AMD's says its Solid State Graphics Technology will enable terabytes of storage on a graphics card.

AMD Radeon Technologies Group exec Raja Koduri holds a GPU with more than 1TB of memory using the company's newly announced SSG technology.

Originally published on PCWorld
You can never have enough memory on a professional graphics card, AMD officials said before announcing the company's next big thing at the SIGGRAPH conference on Monday night. Using what AMD dubbed SSG Technology, or Solid State Graphics Technology, the company will graft high-speed NAND memory to its upcoming line of professional GPUs.

In doing so, company officials said, it will be possible to connect a magnitude more memory to a GPU than is currently available. The GPU with the most memory presently is AMD’s Radeon FirePro W9100 with 32GB of RAM.

With SSG Technology, NAND is directly connected to the GPU core, residing within the graphics card itself.

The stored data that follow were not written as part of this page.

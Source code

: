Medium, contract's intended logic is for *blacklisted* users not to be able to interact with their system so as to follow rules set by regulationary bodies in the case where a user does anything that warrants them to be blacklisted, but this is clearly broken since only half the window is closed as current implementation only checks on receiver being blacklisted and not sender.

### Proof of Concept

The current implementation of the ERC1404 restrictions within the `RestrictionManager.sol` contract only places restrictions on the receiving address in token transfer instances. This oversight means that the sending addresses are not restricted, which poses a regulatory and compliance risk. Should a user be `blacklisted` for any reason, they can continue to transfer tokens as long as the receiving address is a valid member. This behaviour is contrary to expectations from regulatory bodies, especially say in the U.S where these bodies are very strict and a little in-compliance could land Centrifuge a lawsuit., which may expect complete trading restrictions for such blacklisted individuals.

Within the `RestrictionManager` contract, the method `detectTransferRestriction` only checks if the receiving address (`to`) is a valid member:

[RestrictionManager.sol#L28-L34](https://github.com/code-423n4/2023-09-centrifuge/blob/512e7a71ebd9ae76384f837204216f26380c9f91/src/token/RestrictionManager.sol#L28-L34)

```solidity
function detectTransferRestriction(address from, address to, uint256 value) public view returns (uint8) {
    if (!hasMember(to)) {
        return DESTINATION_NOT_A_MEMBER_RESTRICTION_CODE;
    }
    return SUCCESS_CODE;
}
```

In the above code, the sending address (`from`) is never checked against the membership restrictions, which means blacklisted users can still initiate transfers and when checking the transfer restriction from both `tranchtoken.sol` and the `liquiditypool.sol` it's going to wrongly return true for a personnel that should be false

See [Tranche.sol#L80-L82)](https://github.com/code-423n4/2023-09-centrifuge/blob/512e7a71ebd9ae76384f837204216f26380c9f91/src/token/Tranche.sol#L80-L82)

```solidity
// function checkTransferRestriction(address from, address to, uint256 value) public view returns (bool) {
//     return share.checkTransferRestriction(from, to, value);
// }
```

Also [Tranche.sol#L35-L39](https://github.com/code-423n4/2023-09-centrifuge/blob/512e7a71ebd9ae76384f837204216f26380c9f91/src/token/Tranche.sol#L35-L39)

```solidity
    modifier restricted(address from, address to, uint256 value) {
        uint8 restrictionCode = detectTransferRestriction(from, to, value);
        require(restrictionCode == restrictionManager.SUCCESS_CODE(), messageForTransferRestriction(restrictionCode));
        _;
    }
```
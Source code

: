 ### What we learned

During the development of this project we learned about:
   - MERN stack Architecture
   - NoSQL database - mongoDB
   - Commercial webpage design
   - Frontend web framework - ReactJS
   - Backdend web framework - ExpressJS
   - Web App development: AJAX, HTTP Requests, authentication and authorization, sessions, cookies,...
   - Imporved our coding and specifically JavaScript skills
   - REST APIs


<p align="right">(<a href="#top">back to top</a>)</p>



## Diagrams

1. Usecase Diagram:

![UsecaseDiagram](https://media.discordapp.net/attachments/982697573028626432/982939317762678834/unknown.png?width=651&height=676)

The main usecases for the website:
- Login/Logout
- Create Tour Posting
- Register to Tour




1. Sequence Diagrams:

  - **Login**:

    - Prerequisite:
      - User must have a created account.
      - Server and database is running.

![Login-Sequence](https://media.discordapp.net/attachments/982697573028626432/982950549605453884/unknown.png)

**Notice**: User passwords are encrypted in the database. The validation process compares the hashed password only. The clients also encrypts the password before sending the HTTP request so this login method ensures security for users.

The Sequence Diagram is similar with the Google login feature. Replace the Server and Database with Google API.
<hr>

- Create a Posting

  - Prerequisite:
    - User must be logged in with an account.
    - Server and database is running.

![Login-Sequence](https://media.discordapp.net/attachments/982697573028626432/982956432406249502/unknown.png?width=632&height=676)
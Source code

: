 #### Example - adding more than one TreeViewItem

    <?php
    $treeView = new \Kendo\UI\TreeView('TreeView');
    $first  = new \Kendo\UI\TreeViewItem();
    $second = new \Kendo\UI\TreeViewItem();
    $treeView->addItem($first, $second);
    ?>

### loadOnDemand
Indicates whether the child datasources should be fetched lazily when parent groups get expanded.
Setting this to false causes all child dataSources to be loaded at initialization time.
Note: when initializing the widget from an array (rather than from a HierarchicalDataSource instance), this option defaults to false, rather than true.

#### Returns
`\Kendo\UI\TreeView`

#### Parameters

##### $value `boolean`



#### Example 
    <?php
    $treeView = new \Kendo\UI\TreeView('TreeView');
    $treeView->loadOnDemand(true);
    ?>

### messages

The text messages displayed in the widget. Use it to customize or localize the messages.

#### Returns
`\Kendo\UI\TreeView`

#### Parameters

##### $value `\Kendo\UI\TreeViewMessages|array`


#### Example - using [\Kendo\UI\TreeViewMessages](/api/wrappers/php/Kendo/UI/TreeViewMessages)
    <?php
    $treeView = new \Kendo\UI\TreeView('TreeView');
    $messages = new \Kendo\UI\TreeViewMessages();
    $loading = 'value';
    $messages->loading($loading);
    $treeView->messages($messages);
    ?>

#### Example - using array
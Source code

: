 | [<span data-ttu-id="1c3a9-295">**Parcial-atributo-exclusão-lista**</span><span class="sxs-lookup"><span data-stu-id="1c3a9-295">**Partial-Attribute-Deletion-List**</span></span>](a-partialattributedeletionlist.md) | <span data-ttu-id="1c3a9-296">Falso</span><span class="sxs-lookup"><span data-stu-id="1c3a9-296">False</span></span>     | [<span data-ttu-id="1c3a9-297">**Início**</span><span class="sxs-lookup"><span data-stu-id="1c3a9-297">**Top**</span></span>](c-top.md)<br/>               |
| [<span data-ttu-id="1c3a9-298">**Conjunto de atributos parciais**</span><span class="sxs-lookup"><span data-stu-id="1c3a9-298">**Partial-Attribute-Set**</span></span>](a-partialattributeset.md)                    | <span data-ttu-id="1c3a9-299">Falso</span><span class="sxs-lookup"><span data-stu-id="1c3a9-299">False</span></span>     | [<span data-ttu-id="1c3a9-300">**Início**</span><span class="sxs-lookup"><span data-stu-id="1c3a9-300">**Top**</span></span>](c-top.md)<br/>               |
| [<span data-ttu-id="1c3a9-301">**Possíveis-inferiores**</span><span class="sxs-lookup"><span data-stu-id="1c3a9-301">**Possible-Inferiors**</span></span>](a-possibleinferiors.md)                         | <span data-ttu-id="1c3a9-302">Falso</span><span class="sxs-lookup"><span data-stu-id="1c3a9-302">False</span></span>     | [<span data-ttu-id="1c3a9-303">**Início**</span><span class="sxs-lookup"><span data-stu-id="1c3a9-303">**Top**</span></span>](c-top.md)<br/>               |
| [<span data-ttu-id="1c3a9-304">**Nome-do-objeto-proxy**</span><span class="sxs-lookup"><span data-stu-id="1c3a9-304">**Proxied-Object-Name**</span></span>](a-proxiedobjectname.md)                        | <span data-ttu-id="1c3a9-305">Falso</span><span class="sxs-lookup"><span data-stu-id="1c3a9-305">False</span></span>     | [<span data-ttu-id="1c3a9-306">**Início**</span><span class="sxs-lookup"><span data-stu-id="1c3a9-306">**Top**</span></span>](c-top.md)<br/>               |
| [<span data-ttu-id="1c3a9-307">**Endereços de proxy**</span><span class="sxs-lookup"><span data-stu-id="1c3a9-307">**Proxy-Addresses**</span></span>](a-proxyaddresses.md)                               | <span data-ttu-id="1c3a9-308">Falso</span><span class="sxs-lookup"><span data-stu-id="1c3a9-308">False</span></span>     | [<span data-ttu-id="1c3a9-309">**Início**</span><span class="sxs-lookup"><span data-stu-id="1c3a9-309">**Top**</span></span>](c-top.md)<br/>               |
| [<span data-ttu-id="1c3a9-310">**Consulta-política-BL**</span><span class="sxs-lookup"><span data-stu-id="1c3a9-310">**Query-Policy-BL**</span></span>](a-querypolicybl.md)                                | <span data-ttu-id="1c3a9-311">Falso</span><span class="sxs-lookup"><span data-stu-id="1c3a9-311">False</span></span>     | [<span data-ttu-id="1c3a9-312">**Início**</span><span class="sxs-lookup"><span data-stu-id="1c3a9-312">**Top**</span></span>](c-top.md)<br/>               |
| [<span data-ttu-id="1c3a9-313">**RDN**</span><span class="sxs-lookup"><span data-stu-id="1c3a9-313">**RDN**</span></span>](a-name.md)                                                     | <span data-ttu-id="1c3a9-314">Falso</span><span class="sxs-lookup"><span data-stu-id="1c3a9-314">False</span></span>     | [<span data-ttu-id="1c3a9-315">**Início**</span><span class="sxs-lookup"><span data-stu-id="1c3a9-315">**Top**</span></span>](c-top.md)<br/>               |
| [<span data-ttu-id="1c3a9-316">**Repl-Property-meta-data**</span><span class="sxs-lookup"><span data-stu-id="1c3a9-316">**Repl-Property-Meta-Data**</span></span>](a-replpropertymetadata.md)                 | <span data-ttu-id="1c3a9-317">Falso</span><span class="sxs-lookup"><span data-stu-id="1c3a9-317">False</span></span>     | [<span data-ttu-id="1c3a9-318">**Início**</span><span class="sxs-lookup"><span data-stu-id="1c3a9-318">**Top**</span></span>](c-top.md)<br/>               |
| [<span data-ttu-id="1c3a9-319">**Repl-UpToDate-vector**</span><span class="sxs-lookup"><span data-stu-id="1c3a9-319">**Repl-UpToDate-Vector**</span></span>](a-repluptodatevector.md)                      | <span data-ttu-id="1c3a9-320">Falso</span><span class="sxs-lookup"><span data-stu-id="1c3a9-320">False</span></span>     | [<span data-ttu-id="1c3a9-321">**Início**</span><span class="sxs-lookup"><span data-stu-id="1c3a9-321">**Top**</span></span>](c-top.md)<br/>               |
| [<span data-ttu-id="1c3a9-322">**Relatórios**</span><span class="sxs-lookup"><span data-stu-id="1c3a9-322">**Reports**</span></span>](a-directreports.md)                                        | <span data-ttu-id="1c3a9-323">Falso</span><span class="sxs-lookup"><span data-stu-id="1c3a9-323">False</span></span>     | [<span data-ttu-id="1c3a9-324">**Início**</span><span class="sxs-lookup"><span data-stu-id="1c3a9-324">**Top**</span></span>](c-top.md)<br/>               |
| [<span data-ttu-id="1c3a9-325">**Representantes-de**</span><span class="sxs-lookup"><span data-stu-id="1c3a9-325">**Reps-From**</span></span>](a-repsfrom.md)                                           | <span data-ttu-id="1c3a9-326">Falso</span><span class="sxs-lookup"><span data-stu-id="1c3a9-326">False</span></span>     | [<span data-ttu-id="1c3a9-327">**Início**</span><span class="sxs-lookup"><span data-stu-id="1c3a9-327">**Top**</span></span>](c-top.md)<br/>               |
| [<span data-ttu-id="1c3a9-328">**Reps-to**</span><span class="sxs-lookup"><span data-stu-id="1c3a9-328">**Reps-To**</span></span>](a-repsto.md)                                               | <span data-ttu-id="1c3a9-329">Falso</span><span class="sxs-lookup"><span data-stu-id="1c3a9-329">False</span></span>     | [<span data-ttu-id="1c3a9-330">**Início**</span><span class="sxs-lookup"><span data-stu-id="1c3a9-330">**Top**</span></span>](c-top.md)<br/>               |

Why this matters: “This will allow us to connect terabytes of memory to the GPU,” said David Wattters, AMD’s head of Industry Alliances. The ramifications aren’t entirely known, but Watters said SSG is already making a difference in ultra-high-resolution 8K video. And no, 8K video isn’t just double that of 4K, either. An Ultra HD 4K video is about 8.3 megapixels. An 8K video is 7680x4320, or about 33 megapixels. According to Watters, current GPUs can play raw 8K video at around 17fps; one with SSG can play the same video at 90+ fps.

AMD demonstrated such a scenario in real time at SIGGRAPH with one system struggling to play raw 8K video at 17 fps. A second system outfitted with a GPU with SSG could not only play the same 8K video at more than 90 fps but officials showed it "scrubbing" or quickly moving through the video as effortlessly as someone would edit 1080P video today.
A typical GPU features RAM alone.

How it works

AMD said that given the relatively small amount of memory in a graphics card today, the GPU must slice and dice workloads and then manage the merging of those disparate parts. When the GPU wants more work, it has to signal the CPU, which then fetches data from the larger pool of local system RAM or primary storage. This incurs latency.

With SSG, the CPU is bypassed entirely, which greatly reduces latency, AMD said. The company didn’t disclose too many details, but SSG appears to be based on a standard M.2 interface using PCIe.

SSG would not replace graphics RAM itself, such as GDDR5+ or HBM or HBM2, as it would be too slow. The company’s new Polaris-based Radeon RX 480, for example, has about 256GBps of memory bandwidth on tap. The best you can get out of a single M.2 interface today is 1.5GBps to 2GBps.

AMD officials said the large pool of SSG memory will aid real-time visualization tasks and also change how professionals work because that memory is also pervasive. A typical high-end CAD worker might start the morning by booting up their machine and loading a model, which could take an hour. SSG would eliminate that wait.

Similarly, the GPU can help stream 4K videos to multiple screens simultaneously, and it will allow graphics for VR headsets to be delivered faster. It could alleviate some challenges with delivering smooth graphics to VR headsets like Oculus Rift and HTC Vive.

The SSG memory would be treated as part of a huge pool of RAM. If the GPU can’t find its data in the local GDDR5+ or HBM RAM, it would then search the SSG. Only after that would it have to ask the CPU for what it wants.
AMD's Solid State Graphics Technology adds NAND alongside the RAM and enables more than 1TB of memory in a GPU with far less latency than a typical setup.